Ex-officio Members’ Reports

Dr. Karen Drexler, ex-officio member from the Veterans Administration (VA), gave a report about activities at the Veterans Health Administration (VA). VA is the largest healthcare system in the country. Dr. Drexler’s role in its policy branch is to review the research literature and consider creative ways to disseminate evidence-based best practices for veteran care. Highlights of recent developments include the 2015 VA-Department of Defense (DOD) Clinical Practice Guidelines for Management of Substance Use Disorders, which are available online. Alcohol-related recommendations in the Guidelines include annual screening in primary care and other settings for at-risk alcohol use, brief intervention, and referral to treatment, if indicated. Over 90 percent of veterans are screened annually using AUDIT-C and 75 percent have the appropriate follow-up. For treatment of AUD, acamprosate, disulfiram, naltrexone, and topiramate are recommended; gabapentin is also suggested, rather than recommended. There is also a menu of recommended psychosocial approaches, including couples therapy for SUD, cognitive behavioral therapy for SUD, community reinforcement approach, motivation enhancement therapy, and 12-step facilitation. As policy, the VA requires that every specialty SUD program have at least one half of a full-time equivalent prescriber so that every program has the capability of prescribing medication, and that every program have at least one full-time licensed independent mental health provider. The recommended medications have been placed on the National Formulary through the VA’s pharmacy benefits management program, so they are easily accessible. On the operations side, the VA has implemented best practices, such as its Psychotropic Drug Safety Initiative, and provided a menu of options for programs to select, along with coaching and follow-up. The VA has also started multi-disciplinary fellowships for SUD through its Office of Academic Affiliations, and would be interested in partnering with NIAAA to connect these fellows to Institute resources. Sadly, the VA’s center for implementation science related to SUD has been closed; this provides another potential area for the VA to partner with NIAAA.

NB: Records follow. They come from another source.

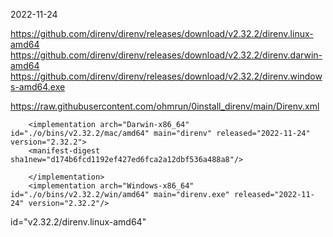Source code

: 
2022-11-24

https://github.com/direnv/direnv/releases/download/v2.32.2/direnv.linux-amd64
https://github.com/direnv/direnv/releases/download/v2.32.2/direnv.darwin-amd64
https://github.com/direnv/direnv/releases/download/v2.32.2/direnv.windows-amd64.exe

https://raw.githubusercontent.com/ohmrun/0install_direnv/main/Direnv.xml


```
    <implementation arch="Darwin-x86_64" id="./o/bins/v2.32.2/mac/amd64" main="direnv" released="2022-11-24" version="2.32.2">
    <manifest-digest sha1new="d174b6fcd1192ef427ed6fca2a12dbf536a488a8"/>

    </implementation>
    <implementation arch="Windows-x86_64" id="./o/bins/v2.32.2/win/amd64" main="direnv.exe" released="2022-11-24" version="2.32.2"/>
```

<manifest-digest sha1new="41e8cce3c081a4f58e8cc9977a313e5e38803ef4"/>
 id="v2.32.2/direnv.linux-amd64"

Discussion: Dr. DiClemente asked if the VA offers intensive residential treatment for AUD. Dr. Drexler replied that there are about 132 residential treatment programs across country, each with a different emphasis, e.g., post-traumatic stress disorder (PTSD) and substance use disorder (SUD). The stay is short (4-6 weeks) for SUD but veterans can then move to another program. The VA has a National Center for PTSD that has implemented some innovative strategies, such as a consultation program that is available to providers both within and outside the VA system. Another innovation was to fund one specialist (SUD/PTSD specialist) for each VA facility with the responsibility to bridge the silos in treatment.  Dr. Koob asked how many women are seen in the VA system. Dr. Drexler responded that she wasn’t certain, but it was less than 10 percent. Dr. Koob inquired if the VA was following up with any of its treatment programs to determine if they help with cost, lower the incidence of other disorders. Dr. Drexler noted that some information is available through the system’s electronic health record database, so the potential is there to study treatment impacts. Dr. Koob instructed Dr. Huebner to talk to the VA about this, noting that NIAAA could put out an RFA for a secondary analysis of the electronic health record data. Dr. Huebner responded that he and Dr. Drexler had already begun that discussion.

Council Discussion

Dr. Molina asked Dr. Koob if he would take action to demonstrate NIAAA’s commitment and support for early career funding. Dr. Koob responded that NIAAA has already demonstrated such commitment, e.g., increasing the number of K awards this year. Further analysis of where NIAAA should invest its funding for early career investigators is ongoing; the Institute is also part of a trans-NIH discussion about how to get more funding to this group. Judge Flies-Away stated that it has been an honor and a privilege to learn about alcohol’s effect on the body and the liver. He shared a Native American story to underscore the importance of tying the science about alcohol to the human being.

Public Comments

Steve Schmidt of the National Alcohol Beverage Control Association, a group that represents alcohol regulators across the country, commended NIAAA for its critically important work in disseminating the science that guides the policies that the Association’s members have to implement.


The meeting adjourned at 3:02 p.m.



I hereby certify that, to the best of my knowledge, the foregoing minutes are accurate and complete.


George F. Koob, Ph.D.
National Institute on Alcohol Abuse and Alcoholism
National Advisory Council on Alcohol Abuse and Alcoholism 
Abraham P. Bautista, Ph.D.
Office of Extramural Activities
Executive Secretary
National Advisory Council on Alcohol Abuse and Alcoholism  




The Institute staff may take the following actions without Council review.  All staff actions shall be documented and those over $50,000 for direct costs shall be presented to the Council for its information at the first appropriate opportunity.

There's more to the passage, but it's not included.